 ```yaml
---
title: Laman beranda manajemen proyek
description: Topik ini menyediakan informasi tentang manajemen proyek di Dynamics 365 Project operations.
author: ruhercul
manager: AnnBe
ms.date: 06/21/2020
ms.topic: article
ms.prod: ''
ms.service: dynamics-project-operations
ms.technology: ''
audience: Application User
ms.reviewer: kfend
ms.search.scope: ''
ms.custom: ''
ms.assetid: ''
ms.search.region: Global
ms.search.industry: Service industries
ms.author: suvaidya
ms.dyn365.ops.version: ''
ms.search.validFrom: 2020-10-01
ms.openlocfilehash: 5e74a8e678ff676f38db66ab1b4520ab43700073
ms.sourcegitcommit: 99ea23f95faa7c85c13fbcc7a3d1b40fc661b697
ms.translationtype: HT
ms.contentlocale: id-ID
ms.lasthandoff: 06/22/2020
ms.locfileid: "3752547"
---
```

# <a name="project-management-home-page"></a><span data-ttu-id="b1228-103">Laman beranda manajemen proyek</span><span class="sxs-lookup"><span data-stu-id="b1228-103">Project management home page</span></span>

--

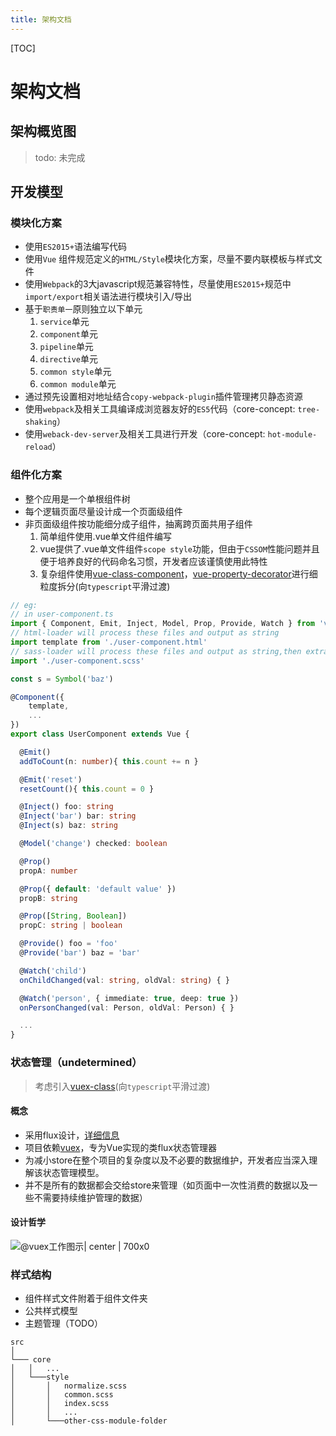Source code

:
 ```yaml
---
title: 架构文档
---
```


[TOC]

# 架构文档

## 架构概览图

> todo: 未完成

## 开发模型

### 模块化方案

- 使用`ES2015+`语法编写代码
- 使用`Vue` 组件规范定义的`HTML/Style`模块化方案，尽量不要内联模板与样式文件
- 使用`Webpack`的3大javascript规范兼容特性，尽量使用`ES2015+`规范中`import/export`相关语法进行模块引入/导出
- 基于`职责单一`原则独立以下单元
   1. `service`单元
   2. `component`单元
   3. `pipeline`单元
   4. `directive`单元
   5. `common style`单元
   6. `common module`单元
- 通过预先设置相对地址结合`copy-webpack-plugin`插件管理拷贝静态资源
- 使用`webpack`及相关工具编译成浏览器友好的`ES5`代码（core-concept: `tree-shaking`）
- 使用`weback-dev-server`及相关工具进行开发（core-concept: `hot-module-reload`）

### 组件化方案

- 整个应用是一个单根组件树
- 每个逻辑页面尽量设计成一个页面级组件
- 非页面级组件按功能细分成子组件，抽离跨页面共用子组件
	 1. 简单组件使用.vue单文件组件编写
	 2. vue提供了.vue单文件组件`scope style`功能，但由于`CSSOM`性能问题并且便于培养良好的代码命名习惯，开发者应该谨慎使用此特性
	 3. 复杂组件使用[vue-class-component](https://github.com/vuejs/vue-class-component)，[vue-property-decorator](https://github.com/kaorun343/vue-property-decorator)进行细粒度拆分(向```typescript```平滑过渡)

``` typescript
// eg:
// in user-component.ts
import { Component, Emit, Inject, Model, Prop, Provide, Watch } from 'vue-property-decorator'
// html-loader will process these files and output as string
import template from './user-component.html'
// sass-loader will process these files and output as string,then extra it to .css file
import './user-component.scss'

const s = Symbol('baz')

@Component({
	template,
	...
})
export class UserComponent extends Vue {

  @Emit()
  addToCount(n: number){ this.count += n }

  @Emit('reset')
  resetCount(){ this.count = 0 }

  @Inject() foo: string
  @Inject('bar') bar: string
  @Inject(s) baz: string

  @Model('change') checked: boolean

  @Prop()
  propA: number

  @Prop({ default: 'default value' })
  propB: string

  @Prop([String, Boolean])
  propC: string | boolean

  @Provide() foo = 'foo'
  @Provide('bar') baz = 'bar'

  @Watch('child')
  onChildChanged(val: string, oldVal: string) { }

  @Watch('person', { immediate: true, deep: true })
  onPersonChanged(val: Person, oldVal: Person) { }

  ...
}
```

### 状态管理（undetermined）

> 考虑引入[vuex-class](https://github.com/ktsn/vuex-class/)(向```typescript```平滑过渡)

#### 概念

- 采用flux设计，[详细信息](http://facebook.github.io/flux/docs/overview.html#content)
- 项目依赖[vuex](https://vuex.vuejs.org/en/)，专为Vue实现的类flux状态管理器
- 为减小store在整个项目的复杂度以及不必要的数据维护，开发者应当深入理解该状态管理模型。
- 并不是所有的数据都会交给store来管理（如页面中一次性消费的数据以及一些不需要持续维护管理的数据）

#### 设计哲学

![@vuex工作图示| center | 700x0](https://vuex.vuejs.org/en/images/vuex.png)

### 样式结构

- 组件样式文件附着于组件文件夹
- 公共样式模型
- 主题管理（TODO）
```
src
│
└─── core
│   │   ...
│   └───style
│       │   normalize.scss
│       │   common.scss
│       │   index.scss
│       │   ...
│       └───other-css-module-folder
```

* * *

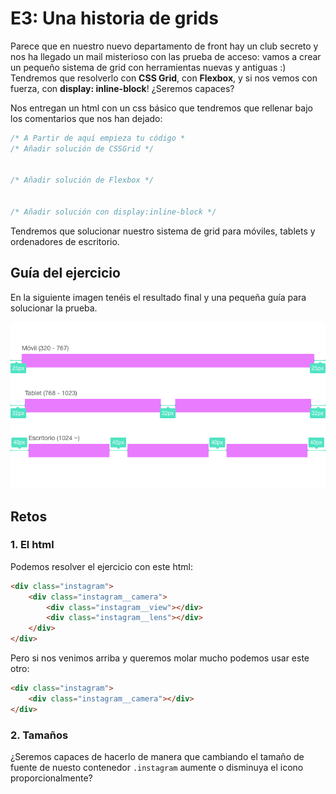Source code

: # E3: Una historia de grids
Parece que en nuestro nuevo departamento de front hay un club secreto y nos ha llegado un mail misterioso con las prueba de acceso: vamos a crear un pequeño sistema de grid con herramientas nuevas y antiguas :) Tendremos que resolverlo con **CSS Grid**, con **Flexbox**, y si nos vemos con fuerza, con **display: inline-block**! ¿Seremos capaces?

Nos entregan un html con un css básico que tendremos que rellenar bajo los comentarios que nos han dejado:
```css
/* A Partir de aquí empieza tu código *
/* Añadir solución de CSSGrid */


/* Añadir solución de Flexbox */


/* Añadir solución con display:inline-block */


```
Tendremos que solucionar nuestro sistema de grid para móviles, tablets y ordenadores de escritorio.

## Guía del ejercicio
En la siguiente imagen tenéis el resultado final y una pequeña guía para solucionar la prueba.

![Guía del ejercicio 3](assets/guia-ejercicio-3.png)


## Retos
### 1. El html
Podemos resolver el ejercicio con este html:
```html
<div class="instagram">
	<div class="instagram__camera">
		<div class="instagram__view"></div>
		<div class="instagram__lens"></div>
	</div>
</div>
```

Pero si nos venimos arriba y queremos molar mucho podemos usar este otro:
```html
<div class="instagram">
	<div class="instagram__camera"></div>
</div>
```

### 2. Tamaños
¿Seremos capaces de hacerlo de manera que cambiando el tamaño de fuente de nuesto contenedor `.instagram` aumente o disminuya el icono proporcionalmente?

* _What you are asked to do_
Check each line of the records above, and copy those that hold the word "Laman".

* _Answer box_
title: Laman beranda manajemen proyek
# <a name="project-management-home-page"></a><span data-ttu-id="b1228-103">Laman beranda manajemen proyek</span><span class="sxs-lookup"><span data-stu-id="b1228-103">Project management home page</span></span>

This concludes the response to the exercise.